● **Task brief**: Go through the records below from the first line and print each one exactly, stopping after the line that contains "# Como compilar". Do not print pictures or anything past that line.

● **Dataset excerpts**:
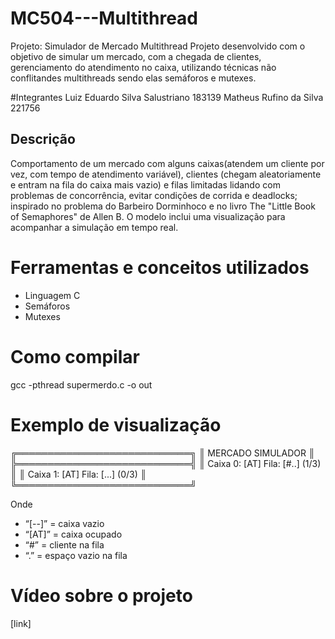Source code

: # MC504---Multithread
Projeto: Simulador de Mercado Multithread
Projeto desenvolvido com o objetivo de simular um mercado, com a chegada de clientes, gerenciamento do atendimento no caixa, utilizando técnicas não conflitandes multithreads sendo elas semáforos e mutexes.

#Integrantes
Luiz Eduardo Silva Salustriano 183139
Matheus Rufino da Silva 221756

## Descrição
Comportamento de um mercado com alguns caixas(atendem um cliente por vez, com tempo de atendimento variável), clientes (chegam aleatoriamente e entram na fila do caixa mais vazio) e filas limitadas lidando com problemas de concorrência, evitar condições de corrida e deadlocks; inspirado no problema do Barbeiro Dorminhoco e no livro The "Little Book of Semaphores" de Allen B. O modelo inclui uma visualização para acompanhar a simulação em tempo real.

# Ferramentas e conceitos utilizados
- Linguagem C
- Semáforos
- Mutexes

# Como compilar
gcc -pthread supermerdo.c -o out

# Exemplo de visualização
╔════════════════════════════╗
║      MERCADO SIMULADOR     ║
╠════════════════════════════╣
║ Caixa 0: [AT] Fila: [#..] (1/3) ║
║ Caixa 1: [AT] Fila: [...] (0/3) ║
╚════════════════════════════╝

Onde 
- “[--]” = caixa vazio
- “[AT]” = caixa ocupado
- “#” = cliente na fila
- “.” =  espaço vazio na fila

# Vídeo sobre o projeto
[link]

● **Result of this exercise**:
Source code

: # MC504---Multithread
Projeto: Simulador de Mercado Multithread
Projeto desenvolvido com o objetivo de simular um mercado, com a chegada de clientes, gerenciamento do atendimento no caixa, utilizando técnicas não conflitandes multithreads sendo elas semáforos e mutexes.

#Integrantes
Luiz Eduardo Silva Salustriano 183139
Matheus Rufino da Silva 221756

## Descrição
Comportamento de um mercado com alguns caixas(atendem um cliente por vez, com tempo de atendimento variável), clientes (chegam aleatoriamente e entram na fila do caixa mais vazio) e filas limitadas lidando com problemas de concorrência, evitar condições de corrida e deadlocks; inspirado no problema do Barbeiro Dorminhoco e no livro The "Little Book of Semaphores" de Allen B. O modelo inclui uma visualização para acompanhar a simulação em tempo real.

# Ferramentas e conceitos utilizados
- Linguagem C
- Semáforos
- Mutexes

# Como compilar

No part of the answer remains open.